• EXERCISE PROMPT
In the data below, the answer is the run of lines from the line containing "データセット作成の目的と利用" through the line containing "文化相対主義とエスノセントリズムの概念および異文化理解における意義", both included; print it exactly and nothing else.

• Stored data
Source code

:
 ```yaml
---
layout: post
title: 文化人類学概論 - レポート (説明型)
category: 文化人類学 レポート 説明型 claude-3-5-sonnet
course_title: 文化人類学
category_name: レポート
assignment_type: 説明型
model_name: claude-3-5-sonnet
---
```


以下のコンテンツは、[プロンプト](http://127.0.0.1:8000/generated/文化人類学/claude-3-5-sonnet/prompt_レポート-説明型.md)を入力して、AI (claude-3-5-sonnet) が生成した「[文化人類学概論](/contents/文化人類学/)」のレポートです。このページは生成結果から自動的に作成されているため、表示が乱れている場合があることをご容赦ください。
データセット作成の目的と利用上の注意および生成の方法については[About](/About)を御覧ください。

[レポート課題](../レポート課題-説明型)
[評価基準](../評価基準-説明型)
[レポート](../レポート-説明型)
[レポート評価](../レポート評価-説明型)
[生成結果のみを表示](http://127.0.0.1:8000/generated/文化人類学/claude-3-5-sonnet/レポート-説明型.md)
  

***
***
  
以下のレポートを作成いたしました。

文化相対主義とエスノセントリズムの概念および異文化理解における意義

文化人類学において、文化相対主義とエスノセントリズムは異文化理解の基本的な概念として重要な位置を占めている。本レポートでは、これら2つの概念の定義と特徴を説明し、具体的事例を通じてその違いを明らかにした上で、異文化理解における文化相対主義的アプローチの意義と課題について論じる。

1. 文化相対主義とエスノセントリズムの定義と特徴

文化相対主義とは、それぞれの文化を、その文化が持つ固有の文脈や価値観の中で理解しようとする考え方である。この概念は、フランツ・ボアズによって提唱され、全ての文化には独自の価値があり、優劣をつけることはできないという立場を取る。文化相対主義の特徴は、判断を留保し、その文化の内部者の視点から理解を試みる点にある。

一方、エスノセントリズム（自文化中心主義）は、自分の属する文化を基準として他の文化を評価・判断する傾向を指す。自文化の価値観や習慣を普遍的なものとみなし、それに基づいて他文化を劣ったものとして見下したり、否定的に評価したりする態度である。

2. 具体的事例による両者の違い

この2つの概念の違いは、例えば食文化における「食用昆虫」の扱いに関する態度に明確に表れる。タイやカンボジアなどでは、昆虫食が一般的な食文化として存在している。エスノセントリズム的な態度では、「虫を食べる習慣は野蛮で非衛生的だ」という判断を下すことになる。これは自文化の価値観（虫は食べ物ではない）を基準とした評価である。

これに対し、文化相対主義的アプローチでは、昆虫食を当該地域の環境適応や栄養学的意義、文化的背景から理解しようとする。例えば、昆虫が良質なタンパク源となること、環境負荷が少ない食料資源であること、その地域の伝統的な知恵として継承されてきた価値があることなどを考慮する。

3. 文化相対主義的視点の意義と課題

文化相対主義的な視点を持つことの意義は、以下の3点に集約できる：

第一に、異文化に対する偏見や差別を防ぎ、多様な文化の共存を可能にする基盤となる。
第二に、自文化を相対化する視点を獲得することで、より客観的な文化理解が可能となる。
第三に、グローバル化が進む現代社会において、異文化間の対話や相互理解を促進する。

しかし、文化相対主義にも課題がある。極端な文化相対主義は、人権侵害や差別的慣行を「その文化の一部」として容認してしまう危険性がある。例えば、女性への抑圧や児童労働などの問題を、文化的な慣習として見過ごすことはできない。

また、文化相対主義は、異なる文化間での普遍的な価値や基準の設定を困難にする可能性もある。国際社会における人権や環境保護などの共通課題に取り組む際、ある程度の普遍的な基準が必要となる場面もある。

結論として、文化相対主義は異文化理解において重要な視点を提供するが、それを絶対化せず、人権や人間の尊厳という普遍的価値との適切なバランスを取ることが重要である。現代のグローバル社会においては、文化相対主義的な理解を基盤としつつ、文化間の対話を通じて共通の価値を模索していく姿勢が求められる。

• ANSWER BOX
データセット作成の目的と利用上の注意および生成の方法については[About](/About)を御覧ください。

[レポート課題](../レポート課題-説明型)
[評価基準](../評価基準-説明型)
[レポート](../レポート-説明型)
[レポート評価](../レポート評価-説明型)
[生成結果のみを表示](http://127.0.0.1:8000/generated/文化人類学/claude-3-5-sonnet/レポート-説明型.md)
  

***
***
  
以下のレポートを作成いたしました。

文化相対主義とエスノセントリズムの概念および異文化理解における意義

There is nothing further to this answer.